LinearRegression
fits a linear model to data. In the case of one-dimensional X
values like you have above, the results is a straight line (i.e. y = a + b*x
). In the case of two-dimensional values, the result is a plane (i.e. z = a + b*x + c*y
). So you can't expect a linear regression model to perfectly fit a quadratic curve: it simply doesn't have enough model complexity to do that.
That said, you can cleverly transform your input data in order to fit a quadratic curve with a linear regression model. Consider the 2D case above:
z = a + b*x + c*y
Now let's make the substitution y = x^2
. That is, we add a second dimension to our data which contains the quadratic term. Now we have another linear model:
z = a + b*x + c*x^2
The result is a model that is quadratic in x
, but still linear in the coefficients! That is, we can solve it easily via a linear regression: this is an example of a basis function expansion of the input data. Here it is in code:
import numpy as np
from sklearn.linear_model import LinearRegression
x = np.arange(10)[:, None]
y = np.ravel(x) ** 2
p = np.array([1, 2])
model = LinearRegression().fit(x ** p, y)
model.predict(11 ** p)
# [121]
This is a bit awkward, though, because the model requires 2D input to predict()
, so you have to transform the input manually. If you want this transformation to happen automatically, you can use e.g.PolynomialFeatures
in a pipeline:
from sklearn.preprocessing import PolynomialFeatures
from sklearn.pipeline import make_pipeline
model = make_pipeline(PolynomialFeatures(2), LinearRegression())
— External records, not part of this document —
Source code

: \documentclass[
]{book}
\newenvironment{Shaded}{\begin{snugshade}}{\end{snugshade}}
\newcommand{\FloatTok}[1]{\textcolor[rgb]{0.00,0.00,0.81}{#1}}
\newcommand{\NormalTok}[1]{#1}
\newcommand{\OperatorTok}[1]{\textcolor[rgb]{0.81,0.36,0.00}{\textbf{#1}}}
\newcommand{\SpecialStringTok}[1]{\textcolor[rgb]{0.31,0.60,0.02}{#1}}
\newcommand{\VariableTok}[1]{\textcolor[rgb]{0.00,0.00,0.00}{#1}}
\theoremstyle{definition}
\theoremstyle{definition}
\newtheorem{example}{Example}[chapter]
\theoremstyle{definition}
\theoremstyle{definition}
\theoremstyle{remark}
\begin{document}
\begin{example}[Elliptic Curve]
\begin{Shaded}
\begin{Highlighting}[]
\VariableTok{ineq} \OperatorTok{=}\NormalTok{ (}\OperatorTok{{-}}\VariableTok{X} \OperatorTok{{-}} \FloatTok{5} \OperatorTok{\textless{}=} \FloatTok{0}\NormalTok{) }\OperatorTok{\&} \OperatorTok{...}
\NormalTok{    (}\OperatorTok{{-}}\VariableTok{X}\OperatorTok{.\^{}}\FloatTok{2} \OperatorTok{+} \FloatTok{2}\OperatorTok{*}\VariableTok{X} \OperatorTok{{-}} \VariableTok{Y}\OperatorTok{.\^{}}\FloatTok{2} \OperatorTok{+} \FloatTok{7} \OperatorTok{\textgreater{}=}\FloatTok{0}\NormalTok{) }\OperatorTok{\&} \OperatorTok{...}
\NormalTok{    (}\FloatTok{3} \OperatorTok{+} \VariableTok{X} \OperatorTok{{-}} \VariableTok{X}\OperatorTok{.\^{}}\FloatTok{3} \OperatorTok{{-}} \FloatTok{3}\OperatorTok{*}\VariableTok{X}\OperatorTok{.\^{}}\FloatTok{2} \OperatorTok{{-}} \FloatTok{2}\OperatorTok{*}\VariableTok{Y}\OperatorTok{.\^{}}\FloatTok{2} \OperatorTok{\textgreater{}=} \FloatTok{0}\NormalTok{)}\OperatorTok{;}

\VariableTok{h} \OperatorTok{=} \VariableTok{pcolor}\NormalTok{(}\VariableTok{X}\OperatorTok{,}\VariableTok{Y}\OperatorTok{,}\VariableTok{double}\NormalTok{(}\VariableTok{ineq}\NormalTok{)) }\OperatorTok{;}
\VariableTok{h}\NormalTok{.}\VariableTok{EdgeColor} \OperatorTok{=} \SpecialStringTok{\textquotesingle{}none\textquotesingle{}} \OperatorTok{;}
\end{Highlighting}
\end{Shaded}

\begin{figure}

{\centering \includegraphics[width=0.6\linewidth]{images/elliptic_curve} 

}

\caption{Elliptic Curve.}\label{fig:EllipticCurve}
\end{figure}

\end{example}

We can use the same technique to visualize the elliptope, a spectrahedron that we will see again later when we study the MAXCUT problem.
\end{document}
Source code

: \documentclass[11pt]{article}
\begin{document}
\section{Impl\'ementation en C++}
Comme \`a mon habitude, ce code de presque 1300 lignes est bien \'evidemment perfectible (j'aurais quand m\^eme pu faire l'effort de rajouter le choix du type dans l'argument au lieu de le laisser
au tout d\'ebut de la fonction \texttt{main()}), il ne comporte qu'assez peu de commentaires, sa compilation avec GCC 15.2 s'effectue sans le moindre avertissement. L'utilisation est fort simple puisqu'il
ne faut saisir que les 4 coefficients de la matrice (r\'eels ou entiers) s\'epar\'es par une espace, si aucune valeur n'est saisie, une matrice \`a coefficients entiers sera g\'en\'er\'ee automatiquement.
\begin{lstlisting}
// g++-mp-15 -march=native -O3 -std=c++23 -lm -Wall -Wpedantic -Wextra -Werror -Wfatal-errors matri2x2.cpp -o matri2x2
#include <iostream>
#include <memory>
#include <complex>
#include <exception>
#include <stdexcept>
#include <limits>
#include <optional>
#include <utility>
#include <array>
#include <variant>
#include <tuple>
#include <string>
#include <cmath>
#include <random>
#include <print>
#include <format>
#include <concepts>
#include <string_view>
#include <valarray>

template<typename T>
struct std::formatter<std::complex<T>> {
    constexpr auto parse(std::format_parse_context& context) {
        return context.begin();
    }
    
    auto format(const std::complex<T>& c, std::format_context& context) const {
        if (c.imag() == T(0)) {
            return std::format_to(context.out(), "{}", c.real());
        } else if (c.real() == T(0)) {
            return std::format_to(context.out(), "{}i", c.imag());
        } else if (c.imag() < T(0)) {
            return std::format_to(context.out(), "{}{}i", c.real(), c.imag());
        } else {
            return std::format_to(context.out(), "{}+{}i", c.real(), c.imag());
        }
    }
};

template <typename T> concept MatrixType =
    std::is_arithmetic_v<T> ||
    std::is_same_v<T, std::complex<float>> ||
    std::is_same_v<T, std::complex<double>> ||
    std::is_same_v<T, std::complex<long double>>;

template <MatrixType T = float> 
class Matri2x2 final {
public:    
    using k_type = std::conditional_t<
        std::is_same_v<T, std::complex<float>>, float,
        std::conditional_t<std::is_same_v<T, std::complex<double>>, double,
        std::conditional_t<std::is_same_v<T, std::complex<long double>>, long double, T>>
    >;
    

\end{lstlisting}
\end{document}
model.fit(x, y).predict(11)
# [121]
This is one of the beautiful things about linear models: using basis function expansion like this, they can be very flexible, while remaining very fast! You could think about adding columns with cubic, quartic, or other terms, and it's still a linear regression. Or for periodic models, you might think about adding columns of sines, cosines, etc. In the extreme limit of this, the so-called "kernel trick" allows you to effectively add an infinite number of new columns to your data, and end up with a model that is very powerful – but still linear and thus still relatively fast! For an example of this type of estimator, take a look at scikit-learn's KernelRidge
.